ReflectWhy was David successful and Saul so afraid of him?
Today we read of many different emotions. See the curiosity of King Saul (55-58). Why did he want to know about David (see 17:25b)? Look at the brashness of young David, when he appeared to Saul (57). Read about a deep love developing between Saul’s son, Jonathan, and David (18:1). Despite being much older than David, the Crown Prince makes a covenant with the young boy. He gives him his royal robe, his tunic, and even his weapons (18:4). Perhaps Jonathan already sensed that this young man was God’s choice for the throne of Israel. Yet he shows no animosity. His emotions are clearly under control. Can you say this of yours?

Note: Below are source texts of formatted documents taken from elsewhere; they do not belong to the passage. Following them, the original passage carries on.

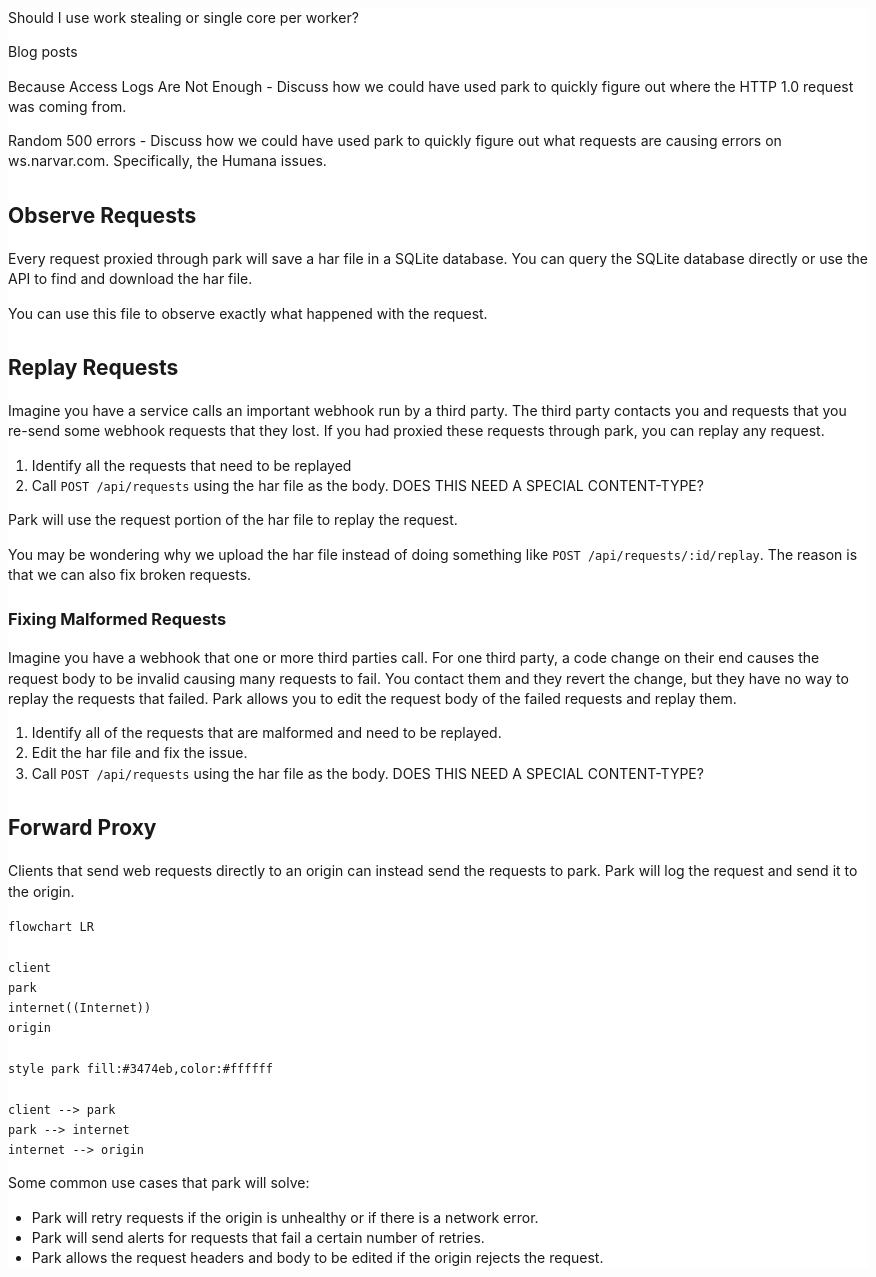 
Should I use work stealing or single core per worker?


Blog posts

Because Access Logs Are Not Enough - Discuss how we could have used park to quickly figure out where the HTTP 1.0 request was coming from.

Random 500 errors - Discuss how we could have used park to quickly figure out what requests are causing errors on ws.narvar.com. Specifically, the Humana issues.


## Observe Requests

Every request proxied through park will save a har file in a SQLite database. You can query the SQLite database directly or use the API to find and download the har file.

You can use this file to observe exactly what happened with the request.

## Replay Requests

Imagine you have a service calls an important webhook run by a third party. The third party contacts you and requests that you re-send some webhook requests that they lost. If you had proxied these requests through park, you can replay any request.

1. Identify all the requests that need to be replayed
1. Call `POST /api/requests` using the har file as the body. DOES THIS NEED A SPECIAL CONTENT-TYPE?

Park will use the request portion of the har file to replay the request.

You may be wondering why we upload the har file instead of doing something like `POST /api/requests/:id/replay`. The reason is that we can also fix broken requests.

### Fixing Malformed Requests

Imagine you have a webhook that one or more third parties call. For one third party, a code change on their end causes the request body to be invalid causing many requests to fail. You contact them and they revert the change, but they have no way to replay the requests that failed. Park allows you to edit the request body of the failed requests and replay them.

1. Identify all of the requests that are malformed and need to be replayed.
1. Edit the har file and fix the issue.
1. Call `POST /api/requests` using the har file as the body. DOES THIS NEED A SPECIAL CONTENT-TYPE?



## Forward Proxy
Clients that send web requests directly to an origin can instead send the requests to park. Park will log the request and send it to the origin.
```mermaid
flowchart LR

client
park
internet((Internet))
origin

style park fill:#3474eb,color:#ffffff

client --> park
park --> internet
internet --> origin
```
Some common use cases that park will solve:
- Park will retry requests if the origin is unhealthy or if there is a network error.
- Park will send alerts for requests that fail a certain number of retries.
- Park allows the request headers and body to be edited if the origin rejects the request.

Saul started off enthusiastic about David, although he was possessive (18:2). But then he overheard the women’s excited and insensitive remarks (6,7) and became consumed with jealousy. Perhaps he remembered Samuel’s words (15:28) and began to suspect David as the contender to the throne. He eventually flies into a wild rage (18:11). Saul was a skilled marksman. If he’d been calm and taken aim, is it likely that he would have missed David on two occasions? God gave us emotions. But he wants us to keep them under control.
Remember the emotions you prayed about earlier? If you need help controlling any of them, pray about that now.
Lord, I want to be able to freely love and value my friends and family without jealousy or possessiveness.